You will be working in directory sim/pipe in this part.

Your task in Part C is to modify ncopy.ys and pipe-full.hcl with the goal of making ncopy.ys run as fast as possible.

Coding rules

You are free to make any modifications you wish, with the following constraints:

Your ncopy.ys function must work for arbitrary array sizes.
Your ncopy.ys function must run correctly with YIS
The assembled version of your ncopy file must not be more than 1000 bytes long
1
2
# length check
$ ./check-len.pl < ncopy.yo
Your pipe-full.hcl implementation must pass the regression tests in ../y86-codeand ../ptest(without the -i flag that tests iaddq)

Other than that, you are free to implement the iaddq instruction if you think that will help.

You may make any semantics preserving transformations to the ncopy.ys function, such as reordering instructions, replacing groups of instructions with single instructions, deleting some instructions, and adding other instructions

(You may find it useful to read about loop unrolling in Section 5.8 )(Unfortunately, I haven’t progressed to Chapter 5)
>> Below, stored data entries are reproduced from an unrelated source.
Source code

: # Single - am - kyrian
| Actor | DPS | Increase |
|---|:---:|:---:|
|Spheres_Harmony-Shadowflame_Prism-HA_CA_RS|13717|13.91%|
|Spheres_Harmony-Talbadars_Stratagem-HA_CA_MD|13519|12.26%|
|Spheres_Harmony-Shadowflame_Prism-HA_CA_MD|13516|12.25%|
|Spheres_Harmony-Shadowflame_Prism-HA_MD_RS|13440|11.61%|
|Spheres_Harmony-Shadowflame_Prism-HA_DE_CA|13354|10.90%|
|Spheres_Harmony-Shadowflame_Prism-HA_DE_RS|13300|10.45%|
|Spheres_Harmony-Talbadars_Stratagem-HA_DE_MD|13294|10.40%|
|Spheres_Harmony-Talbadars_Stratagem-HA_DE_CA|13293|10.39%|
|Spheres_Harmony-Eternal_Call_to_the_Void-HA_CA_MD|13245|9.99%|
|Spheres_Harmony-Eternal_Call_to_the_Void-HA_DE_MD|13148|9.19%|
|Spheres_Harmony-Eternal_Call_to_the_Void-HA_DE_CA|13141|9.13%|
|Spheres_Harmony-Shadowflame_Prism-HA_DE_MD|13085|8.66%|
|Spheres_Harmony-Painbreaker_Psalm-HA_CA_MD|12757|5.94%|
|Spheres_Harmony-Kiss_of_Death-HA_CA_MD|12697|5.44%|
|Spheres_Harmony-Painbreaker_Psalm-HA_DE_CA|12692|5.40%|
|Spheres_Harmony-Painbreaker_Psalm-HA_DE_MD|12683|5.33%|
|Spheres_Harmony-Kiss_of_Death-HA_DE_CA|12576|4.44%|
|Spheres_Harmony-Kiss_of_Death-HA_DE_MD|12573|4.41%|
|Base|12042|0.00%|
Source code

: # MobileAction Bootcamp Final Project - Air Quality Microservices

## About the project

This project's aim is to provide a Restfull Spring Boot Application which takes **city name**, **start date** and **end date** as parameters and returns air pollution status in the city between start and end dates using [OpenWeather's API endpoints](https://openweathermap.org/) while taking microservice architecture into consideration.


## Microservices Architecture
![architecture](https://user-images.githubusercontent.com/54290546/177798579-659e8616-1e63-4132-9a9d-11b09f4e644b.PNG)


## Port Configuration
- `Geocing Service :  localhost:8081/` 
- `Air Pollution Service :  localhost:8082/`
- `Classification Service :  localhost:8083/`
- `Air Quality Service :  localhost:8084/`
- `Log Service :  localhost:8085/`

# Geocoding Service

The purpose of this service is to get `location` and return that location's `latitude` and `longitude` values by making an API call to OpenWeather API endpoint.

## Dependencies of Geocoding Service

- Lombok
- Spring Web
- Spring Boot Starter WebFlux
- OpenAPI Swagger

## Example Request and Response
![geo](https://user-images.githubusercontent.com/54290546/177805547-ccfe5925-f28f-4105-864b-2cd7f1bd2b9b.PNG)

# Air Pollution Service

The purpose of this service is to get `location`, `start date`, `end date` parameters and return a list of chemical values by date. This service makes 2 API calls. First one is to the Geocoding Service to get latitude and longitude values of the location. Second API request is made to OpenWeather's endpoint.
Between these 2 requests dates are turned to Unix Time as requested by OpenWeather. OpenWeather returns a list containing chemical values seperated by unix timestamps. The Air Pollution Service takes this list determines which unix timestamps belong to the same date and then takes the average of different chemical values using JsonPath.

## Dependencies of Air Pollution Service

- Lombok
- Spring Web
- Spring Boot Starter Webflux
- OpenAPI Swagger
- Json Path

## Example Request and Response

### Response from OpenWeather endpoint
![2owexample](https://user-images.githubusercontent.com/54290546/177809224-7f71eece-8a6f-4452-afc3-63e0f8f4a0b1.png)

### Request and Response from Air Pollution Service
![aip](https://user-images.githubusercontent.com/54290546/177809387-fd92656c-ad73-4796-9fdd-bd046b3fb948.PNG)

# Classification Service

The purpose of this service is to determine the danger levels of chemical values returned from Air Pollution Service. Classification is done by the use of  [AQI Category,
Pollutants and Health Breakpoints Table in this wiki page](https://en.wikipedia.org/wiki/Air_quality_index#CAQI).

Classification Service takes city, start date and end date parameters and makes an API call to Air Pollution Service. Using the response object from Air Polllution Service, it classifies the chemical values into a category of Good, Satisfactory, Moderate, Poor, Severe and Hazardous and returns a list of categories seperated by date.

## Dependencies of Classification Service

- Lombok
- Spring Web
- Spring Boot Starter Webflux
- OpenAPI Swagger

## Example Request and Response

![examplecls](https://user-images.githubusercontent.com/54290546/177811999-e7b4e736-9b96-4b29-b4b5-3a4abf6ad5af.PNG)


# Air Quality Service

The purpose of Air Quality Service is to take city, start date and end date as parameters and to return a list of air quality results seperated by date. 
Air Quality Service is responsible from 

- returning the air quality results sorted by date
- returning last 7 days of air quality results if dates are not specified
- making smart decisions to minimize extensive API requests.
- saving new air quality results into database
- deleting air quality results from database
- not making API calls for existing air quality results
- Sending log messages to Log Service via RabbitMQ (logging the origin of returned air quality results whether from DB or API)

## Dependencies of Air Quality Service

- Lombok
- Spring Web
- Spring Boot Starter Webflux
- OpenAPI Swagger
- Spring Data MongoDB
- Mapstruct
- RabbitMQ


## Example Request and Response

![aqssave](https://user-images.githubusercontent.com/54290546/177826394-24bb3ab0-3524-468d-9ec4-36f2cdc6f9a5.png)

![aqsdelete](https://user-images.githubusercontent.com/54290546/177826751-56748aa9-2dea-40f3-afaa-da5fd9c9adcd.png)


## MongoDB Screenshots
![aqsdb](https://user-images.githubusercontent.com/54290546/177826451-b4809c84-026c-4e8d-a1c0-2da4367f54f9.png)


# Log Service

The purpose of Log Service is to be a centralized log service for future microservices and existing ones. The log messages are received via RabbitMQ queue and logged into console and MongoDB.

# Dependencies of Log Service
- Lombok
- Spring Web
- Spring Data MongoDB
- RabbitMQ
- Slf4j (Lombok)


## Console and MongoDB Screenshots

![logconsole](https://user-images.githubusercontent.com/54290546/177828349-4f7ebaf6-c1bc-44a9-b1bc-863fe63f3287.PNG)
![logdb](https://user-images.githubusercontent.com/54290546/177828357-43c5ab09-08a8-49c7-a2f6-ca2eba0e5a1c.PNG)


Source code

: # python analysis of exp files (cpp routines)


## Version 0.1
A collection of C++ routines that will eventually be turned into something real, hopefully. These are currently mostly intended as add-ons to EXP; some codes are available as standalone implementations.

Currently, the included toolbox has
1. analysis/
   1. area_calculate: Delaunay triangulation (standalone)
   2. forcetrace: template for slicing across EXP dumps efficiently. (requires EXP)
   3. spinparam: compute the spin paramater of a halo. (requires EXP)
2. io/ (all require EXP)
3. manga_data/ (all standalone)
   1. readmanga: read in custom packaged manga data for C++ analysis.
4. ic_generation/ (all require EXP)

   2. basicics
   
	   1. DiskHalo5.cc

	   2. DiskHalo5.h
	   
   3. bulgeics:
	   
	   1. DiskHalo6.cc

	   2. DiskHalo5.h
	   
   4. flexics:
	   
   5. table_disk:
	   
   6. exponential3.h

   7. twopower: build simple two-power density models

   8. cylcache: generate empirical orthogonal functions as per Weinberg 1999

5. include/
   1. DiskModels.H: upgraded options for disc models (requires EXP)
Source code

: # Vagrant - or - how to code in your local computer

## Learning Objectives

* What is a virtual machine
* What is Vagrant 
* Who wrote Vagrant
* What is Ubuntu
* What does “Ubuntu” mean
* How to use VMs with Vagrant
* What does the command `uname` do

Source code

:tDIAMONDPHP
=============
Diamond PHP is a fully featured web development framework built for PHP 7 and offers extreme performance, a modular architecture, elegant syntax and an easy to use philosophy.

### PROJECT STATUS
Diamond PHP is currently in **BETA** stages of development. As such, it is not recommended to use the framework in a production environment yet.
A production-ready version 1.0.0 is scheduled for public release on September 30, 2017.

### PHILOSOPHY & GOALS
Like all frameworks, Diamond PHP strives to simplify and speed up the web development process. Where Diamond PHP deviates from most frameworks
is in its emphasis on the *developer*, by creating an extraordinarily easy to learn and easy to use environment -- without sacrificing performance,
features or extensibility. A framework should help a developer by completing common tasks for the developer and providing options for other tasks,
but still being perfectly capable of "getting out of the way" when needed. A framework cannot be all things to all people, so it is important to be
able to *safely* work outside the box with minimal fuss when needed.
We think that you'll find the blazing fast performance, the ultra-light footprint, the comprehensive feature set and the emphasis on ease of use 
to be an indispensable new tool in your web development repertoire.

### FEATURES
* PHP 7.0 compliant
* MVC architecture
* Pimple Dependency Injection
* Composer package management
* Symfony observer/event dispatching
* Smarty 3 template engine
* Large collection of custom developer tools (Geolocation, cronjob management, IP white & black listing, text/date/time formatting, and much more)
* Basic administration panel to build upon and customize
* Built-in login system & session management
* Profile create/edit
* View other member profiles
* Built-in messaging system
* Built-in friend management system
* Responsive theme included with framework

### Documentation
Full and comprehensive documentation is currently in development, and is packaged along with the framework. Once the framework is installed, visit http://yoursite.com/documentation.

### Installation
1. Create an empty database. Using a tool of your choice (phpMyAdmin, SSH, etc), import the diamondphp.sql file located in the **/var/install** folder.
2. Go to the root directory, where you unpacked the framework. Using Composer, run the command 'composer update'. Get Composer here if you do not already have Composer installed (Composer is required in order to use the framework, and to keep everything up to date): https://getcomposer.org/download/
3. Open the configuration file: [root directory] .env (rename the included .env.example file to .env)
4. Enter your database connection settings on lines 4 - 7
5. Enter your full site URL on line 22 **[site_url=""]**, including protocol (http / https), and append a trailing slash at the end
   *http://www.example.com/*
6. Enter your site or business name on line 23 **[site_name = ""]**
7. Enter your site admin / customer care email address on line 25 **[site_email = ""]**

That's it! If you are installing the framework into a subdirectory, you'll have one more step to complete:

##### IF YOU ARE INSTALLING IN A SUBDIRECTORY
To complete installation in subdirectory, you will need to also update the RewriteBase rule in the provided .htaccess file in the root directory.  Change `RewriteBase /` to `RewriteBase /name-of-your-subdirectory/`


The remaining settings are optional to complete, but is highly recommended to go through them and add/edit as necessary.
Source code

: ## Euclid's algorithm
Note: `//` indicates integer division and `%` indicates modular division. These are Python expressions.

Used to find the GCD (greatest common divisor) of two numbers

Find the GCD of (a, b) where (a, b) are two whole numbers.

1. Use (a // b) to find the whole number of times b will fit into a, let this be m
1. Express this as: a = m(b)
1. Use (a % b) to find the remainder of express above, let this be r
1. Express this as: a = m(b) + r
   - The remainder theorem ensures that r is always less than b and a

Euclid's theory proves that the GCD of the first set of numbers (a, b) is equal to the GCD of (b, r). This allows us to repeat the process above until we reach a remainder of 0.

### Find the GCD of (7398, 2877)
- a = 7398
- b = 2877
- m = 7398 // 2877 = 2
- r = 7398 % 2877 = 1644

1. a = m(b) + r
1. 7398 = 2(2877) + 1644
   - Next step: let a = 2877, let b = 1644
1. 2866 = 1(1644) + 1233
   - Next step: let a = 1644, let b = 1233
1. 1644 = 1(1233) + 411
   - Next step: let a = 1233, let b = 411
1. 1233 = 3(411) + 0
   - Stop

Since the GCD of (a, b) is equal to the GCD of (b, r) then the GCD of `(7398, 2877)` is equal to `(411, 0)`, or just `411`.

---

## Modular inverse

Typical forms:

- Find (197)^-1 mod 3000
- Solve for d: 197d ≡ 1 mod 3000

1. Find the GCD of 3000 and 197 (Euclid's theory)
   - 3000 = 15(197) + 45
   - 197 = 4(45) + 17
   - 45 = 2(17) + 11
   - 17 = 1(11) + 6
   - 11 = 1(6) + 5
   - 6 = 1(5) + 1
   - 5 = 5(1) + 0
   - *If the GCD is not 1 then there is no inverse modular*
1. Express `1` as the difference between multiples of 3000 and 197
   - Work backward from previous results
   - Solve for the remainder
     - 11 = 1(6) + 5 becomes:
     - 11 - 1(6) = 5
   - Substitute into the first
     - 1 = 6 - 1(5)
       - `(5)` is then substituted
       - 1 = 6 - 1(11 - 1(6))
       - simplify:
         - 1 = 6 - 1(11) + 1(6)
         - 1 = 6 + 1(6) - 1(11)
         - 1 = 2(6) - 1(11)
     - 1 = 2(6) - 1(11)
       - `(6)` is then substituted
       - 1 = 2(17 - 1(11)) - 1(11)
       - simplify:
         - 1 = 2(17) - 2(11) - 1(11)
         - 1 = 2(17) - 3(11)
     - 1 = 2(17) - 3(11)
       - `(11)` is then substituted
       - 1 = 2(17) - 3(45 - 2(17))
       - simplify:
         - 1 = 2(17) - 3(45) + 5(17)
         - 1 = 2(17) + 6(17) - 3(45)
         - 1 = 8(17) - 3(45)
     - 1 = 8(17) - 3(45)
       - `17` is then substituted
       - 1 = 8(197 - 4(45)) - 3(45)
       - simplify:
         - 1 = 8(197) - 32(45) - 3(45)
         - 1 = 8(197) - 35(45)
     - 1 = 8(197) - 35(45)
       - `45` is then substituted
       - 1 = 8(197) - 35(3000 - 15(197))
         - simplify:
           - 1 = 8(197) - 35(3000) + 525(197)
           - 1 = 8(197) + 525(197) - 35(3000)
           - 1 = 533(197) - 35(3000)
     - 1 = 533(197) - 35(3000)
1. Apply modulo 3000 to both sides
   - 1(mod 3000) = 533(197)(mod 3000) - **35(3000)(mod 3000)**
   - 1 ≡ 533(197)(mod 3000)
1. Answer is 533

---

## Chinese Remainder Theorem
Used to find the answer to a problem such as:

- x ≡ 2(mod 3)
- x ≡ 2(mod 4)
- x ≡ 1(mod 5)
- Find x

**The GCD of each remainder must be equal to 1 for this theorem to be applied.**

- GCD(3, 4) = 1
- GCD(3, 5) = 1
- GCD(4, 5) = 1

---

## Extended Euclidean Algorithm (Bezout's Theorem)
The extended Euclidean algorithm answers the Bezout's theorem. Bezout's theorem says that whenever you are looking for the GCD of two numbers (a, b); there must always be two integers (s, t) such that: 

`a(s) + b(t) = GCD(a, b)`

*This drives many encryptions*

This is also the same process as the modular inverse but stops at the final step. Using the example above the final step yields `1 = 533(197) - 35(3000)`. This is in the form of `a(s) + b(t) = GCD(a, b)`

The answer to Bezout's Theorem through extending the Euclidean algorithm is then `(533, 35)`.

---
Building and Running Your Solution

Each time you modify your ncopy.ys program, you can rebuild the driver programs by typing

1	$ make drivers

Each time you modify your pipe-full.hcl file, you can rebuild the simulator by typing

1	$ make psim VERSION=full

If you want to rebuild the simulator and the driver programs, type

1	$ make VERSION=full

Testing your driver files on the ISA simulator. Make sure that your ncopy.ys function works prop- erly with YIS:

1 2	$ make drivers $ ../misc/yis sdriver.yo

Testing your code on a range of block lengths with the ISA simulator

1	$ ./correctness.pl

The program will end with register %rax having the following value:

0xaaaa : All tests pass.

0xbbbb : Incorrect count

0xcccc : Function ncopy is more than 1000 bytes long.

0xdddd : Some of the source data was not copied to its destination.

0xeeee : Some word just before or just after the destination region was corrupted.

Testing your pipeline simulator on the benchmark programs.

1	$ (cd ../y86-code; make testpsim)

Testing your pipeline simulator with extensive regression tests

1	$ (cd ../ptest; make SIM=../pipe/psim TFLAGS=-i)

Testing your code on a range of block lengths with the pipeline simulator.

1	$ ./correctness.pl -p

My solution :

For ncopy.ys, I use conditional move to erase the small branch.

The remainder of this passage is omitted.